For each line of the data below, copy it if it holds the word "pattern".

##### INFORMATION GIVEN #####

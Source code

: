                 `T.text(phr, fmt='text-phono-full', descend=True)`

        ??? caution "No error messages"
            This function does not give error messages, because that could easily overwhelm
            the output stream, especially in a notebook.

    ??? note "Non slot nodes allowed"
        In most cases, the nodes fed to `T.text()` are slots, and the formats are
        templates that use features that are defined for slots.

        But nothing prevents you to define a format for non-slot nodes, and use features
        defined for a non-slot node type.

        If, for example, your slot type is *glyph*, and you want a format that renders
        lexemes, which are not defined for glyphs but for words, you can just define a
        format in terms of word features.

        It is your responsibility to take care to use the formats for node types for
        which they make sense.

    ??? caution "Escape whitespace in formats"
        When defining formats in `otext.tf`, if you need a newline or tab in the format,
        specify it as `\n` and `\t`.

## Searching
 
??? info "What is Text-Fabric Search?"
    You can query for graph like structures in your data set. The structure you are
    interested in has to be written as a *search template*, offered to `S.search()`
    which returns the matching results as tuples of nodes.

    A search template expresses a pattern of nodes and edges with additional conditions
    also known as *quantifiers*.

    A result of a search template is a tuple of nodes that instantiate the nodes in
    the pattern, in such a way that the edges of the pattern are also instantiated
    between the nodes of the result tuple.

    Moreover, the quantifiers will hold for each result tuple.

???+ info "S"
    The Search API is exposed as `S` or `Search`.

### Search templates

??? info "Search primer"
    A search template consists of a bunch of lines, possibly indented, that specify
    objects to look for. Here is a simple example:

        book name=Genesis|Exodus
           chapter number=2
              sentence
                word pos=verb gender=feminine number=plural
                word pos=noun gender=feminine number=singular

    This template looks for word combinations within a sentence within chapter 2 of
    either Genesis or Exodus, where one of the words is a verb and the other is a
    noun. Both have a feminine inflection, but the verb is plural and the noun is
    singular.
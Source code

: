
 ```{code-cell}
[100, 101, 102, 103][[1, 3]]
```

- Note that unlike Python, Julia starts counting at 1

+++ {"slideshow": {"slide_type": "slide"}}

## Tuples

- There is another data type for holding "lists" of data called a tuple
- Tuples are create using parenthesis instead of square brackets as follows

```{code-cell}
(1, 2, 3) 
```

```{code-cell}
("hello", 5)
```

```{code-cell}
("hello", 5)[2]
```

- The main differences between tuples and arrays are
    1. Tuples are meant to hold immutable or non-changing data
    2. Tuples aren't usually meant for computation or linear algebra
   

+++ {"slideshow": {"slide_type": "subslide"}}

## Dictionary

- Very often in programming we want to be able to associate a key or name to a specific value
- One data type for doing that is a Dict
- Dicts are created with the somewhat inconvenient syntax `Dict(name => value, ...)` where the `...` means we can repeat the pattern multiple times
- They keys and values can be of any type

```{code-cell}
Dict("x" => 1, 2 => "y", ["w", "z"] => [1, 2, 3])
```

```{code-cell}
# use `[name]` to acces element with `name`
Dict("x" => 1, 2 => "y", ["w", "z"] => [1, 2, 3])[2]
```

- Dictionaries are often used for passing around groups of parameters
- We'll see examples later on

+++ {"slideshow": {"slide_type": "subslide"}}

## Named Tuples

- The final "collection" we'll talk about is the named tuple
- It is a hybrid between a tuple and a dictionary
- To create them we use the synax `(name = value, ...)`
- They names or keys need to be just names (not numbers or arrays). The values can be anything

#####

**EXERCISE OUTPUT**:
    A search template expresses a pattern of nodes and edges with additional conditions
    the pattern, in such a way that the edges of the pattern are also instantiated
- Dicts are created with the somewhat inconvenient syntax `Dict(name => value, ...)` where the `...` means we can repeat the pattern multiple times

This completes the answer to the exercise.